### Records for processing ###

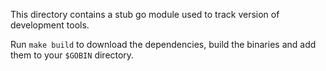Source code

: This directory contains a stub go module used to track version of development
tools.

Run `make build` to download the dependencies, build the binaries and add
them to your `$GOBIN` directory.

###

What is expected -> Reproduce every record above exactly, omitting the pictures.

Result of this task ->
Source code

: This directory contains a stub go module used to track version of development
tools.

Run `make build` to download the dependencies, build the binaries and add
them to your `$GOBIN` directory.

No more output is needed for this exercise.